CNet is a deep learning framework built from scratch using pure C with no external dependencies, designed to help developers understand the underlying principles of deep learning (such as tensor operations, automatic differentiation, computation graphs, etc.). This article will analyze its background, architecture, implementation details, practical applications, and learning value across different floors.

## Project Background and Learning Value

High-level abstractions in mature frameworks (PyTorch/TensorFlow) create barriers for learners to understand underlying principles. The CNet project fills this gap: implemented in pure C with no dependencies, it helps developers master core mechanisms like tensor operations, automatic differentiation, and computation graphs hands-on, and deeply understand concepts such as memory layout, gradient flow, and backpropagation from theory to practice.

## Core Architecture: Tensor Engine and Automatic Differentiation

CNet's core architecture consists of two main components:
1. **Tensor Engine**: N-dimensional tensors with flat memory + stride indexing (supports slicing/transposition without data copying), implementing 9 core operations (arithmetic, matrix multiplication, ReLU, etc.).
2. **Automatic Differentiation System**: Records computation processes based on DAG; each operation node includes input, type, and output. Backpropagation calls the backward method via function pointers and supports gradient accumulation (key for mini-batch training).

## Core Implementation Details: Structs and Memory Management

The tensor struct design balances functionality and efficiency, encapsulating fields like data, gradients, shape, and computation graph connections. Memory management strategies: reference counting (life cycle tracking), delayed allocation of gradient buffers (memory saving), and in-place operations (reducing copies). The computation graph uses post-order traversal to ensure backpropagation correctness.

## Practical Applications: MNIST Training and Python Bindings

Planned implementation of MNIST training process: batch data loading, supporting MLP (input 784 → hidden layer → output 10 with cross-entropy loss) and CNN architectures; optimizers include SGD and Adam. Additionally, Python bindings are provided via ctypes—core computations retain C's high performance while the Python side remains easy to use (sample code demonstrates tensor creation, forward/backward propagation).

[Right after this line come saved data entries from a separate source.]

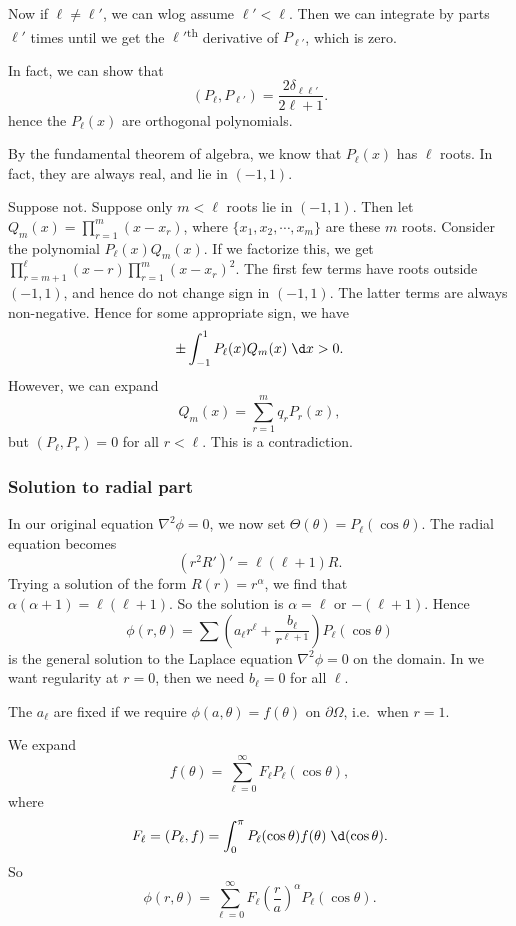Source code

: \documentclass[a4paper]{article}
\begin{document}
Now if $\ell \not= \ell'$, we can wlog assume $\ell' < \ell$. Then we can integrate by parts $\ell'$ times until we get the $\ell'$\textsuperscript{th} derivative of $P_{\ell'}$, which is zero.

In fact, we can show that
\[
  (P_\ell, P_{\ell'}) = \frac{2\delta_{\ell\ell'}}{2\ell + 1}.
\]
hence the $P_\ell(x)$ are orthogonal polynomials.

By the fundamental theorem of algebra, we know that $P_\ell(x)$ has $\ell$ roots. In fact, they are always real, and lie in $(-1, 1)$.

Suppose not. Suppose only $m < \ell$ roots lie in $(-1, 1)$. Then let $Q_m(x) = \prod_{r = 1}^m (x - x_r)$, where $\{x_1, x_2, \cdots, x_m\}$ are these $m$ roots. Consider the polynomial $P_{\ell}(x)Q_m(x)$. If we factorize this, we get $\prod_{r = m + 1}^\ell (x - r)\prod_{r = 1}^m (x - x_r)^2$. The first few terms have roots outside $(-1, 1)$, and hence do not change sign in $(-1, 1)$. The latter terms are always non-negative. Hence for some appropriate sign, we have
\[
  \pm\int_{-1}^1 P_\ell(x) Q_m(x) \;\d x > 0.
\]
However, we can expand
\[
  Q_m(x) = \sum_{r = 1}^m q_r P_r(x),
\]
but $(P_\ell, P_r) = 0$ for all $r < \ell$. This is a contradiction.

\subsubsection{Solution to radial part}
In our original equation $\nabla^2 \phi = 0$, we now set $\Theta(\theta) = P_\ell(\cos \theta)$. The radial equation becomes
\[
  (r^2 R')' = \ell(\ell + 1)R.
\]
Trying a solution of the form $R(r) = r^\alpha$, we find that $\alpha(\alpha + 1) = \ell(\ell + 1)$. So the solution is $\alpha = \ell$ or $-(\ell + 1)$. Hence
\[
  \phi(r, \theta) = \sum \left(a_\ell r^\ell + \frac{b_\ell}{r^{\ell + 1}}\right) P_\ell(\cos \theta)
\]
is the general solution to the Laplace equation $\nabla^2 \phi = 0$ on the domain. In we want regularity at $r = 0$, then we need $b_\ell = 0$ for all $\ell$.

The $a_\ell$ are fixed if we require $\phi(a, \theta) = f(\theta)$ on $\partial \Omega$, i.e.\ when $r = 1$.

We expand
\[
  f(\theta) = \sum_{\ell = 0}^\infty F_\ell P_\ell(\cos \theta),
\]
where
\[
  F_\ell = (P_\ell, f) = \int_0^\pi P_{\ell}(\cos \theta) f(\theta) \;\d (\cos \theta).
\]
So
\[
  \phi(r, \theta) = \sum_{\ell = 0}^\infty F_\ell \left(\frac{r}{a}\right)^\alpha P_\ell(\cos \theta).
\]
\end{document}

## Compilation, Testing, and Technical Challenges

**Compilation**: GCC compilation requires linking the math library (command: `gcc -Wall -Wextra -g -o tensor tensor.c main.c -lm`).
**Testing**: Three modes (ops/ autograd/ all).
**Challenges and Solutions**: Multi-dimensional indexing (stride mapping), gradient numerical stability (epsilon to prevent division by zero), memory leaks (reference counting + Valgrind detection).

## Comparison with Mature Frameworks and Learning Recommendations

**Comparison**: Advantages (zero dependencies, small code size, no GIL, high learning value); Disadvantages (limited functionality, no GPU acceleration, weak ecosystem).
**Learning Recommendations**: Follow the order: tensor operations → automatic differentiation → computation graph → optimizer → MNIST training.
**Extension Directions**: Convolution operations, GPU acceleration, more layer types (BatchNorm), model serialization, etc.

## Conclusion: The Educational Value of CNet

Although CNet cannot compete with industrial-grade frameworks, its educational value is unique: it demonstrates the minimal viable implementation of a deep learning framework, helping developers advance from "library users" to engineers who understand underlying mechanisms. It proves that pure C can also build a complete deep learning system, making it an excellent platform for in-depth learning.